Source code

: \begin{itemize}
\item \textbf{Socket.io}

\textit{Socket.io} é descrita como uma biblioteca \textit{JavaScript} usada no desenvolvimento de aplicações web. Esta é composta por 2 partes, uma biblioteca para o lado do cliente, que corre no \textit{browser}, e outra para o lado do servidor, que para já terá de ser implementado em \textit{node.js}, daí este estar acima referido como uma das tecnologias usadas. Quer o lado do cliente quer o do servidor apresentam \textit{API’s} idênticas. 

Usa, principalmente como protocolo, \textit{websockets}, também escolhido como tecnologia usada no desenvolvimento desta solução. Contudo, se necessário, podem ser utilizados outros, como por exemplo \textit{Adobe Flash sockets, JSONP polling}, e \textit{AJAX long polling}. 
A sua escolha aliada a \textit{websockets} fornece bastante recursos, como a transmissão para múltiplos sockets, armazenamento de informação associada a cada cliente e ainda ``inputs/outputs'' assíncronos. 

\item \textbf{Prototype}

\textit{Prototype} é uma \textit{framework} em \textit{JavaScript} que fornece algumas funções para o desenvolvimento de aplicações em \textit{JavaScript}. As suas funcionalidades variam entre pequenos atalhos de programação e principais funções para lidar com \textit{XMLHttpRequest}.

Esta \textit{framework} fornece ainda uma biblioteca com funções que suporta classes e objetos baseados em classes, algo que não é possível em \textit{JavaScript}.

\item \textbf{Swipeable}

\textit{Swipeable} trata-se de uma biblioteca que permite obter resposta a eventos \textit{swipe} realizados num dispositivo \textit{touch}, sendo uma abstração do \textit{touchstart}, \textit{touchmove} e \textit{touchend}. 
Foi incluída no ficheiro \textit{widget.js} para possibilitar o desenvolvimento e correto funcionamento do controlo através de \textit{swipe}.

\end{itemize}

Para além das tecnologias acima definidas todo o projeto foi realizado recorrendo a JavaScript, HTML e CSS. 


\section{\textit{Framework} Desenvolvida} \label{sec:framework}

────────

_Task instructions_
Copy each entry exactly, with nothing added or dropped.

_Solved exercise_
Source code

: \begin{itemize}
\item \textbf{Socket.io}

\textit{Socket.io} é descrita como uma biblioteca \textit{JavaScript} usada no desenvolvimento de aplicações web. Esta é composta por 2 partes, uma biblioteca para o lado do cliente, que corre no \textit{browser}, e outra para o lado do servidor, que para já terá de ser implementado em \textit{node.js}, daí este estar acima referido como uma das tecnologias usadas. Quer o lado do cliente quer o do servidor apresentam \textit{API’s} idênticas. 

Usa, principalmente como protocolo, \textit{websockets}, também escolhido como tecnologia usada no desenvolvimento desta solução. Contudo, se necessário, podem ser utilizados outros, como por exemplo \textit{Adobe Flash sockets, JSONP polling}, e \textit{AJAX long polling}. 
A sua escolha aliada a \textit{websockets} fornece bastante recursos, como a transmissão para múltiplos sockets, armazenamento de informação associada a cada cliente e ainda ``inputs/outputs'' assíncronos. 

\item \textbf{Prototype}

\textit{Prototype} é uma \textit{framework} em \textit{JavaScript} que fornece algumas funções para o desenvolvimento de aplicações em \textit{JavaScript}. As suas funcionalidades variam entre pequenos atalhos de programação e principais funções para lidar com \textit{XMLHttpRequest}.

Esta \textit{framework} fornece ainda uma biblioteca com funções que suporta classes e objetos baseados em classes, algo que não é possível em \textit{JavaScript}.

\item \textbf{Swipeable}

\textit{Swipeable} trata-se de uma biblioteca que permite obter resposta a eventos \textit{swipe} realizados num dispositivo \textit{touch}, sendo uma abstração do \textit{touchstart}, \textit{touchmove} e \textit{touchend}. 
Foi incluída no ficheiro \textit{widget.js} para possibilitar o desenvolvimento e correto funcionamento do controlo através de \textit{swipe}.

\end{itemize}

Para além das tecnologias acima definidas todo o projeto foi realizado recorrendo a JavaScript, HTML e CSS. 


\section{\textit{Framework} Desenvolvida} \label{sec:framework}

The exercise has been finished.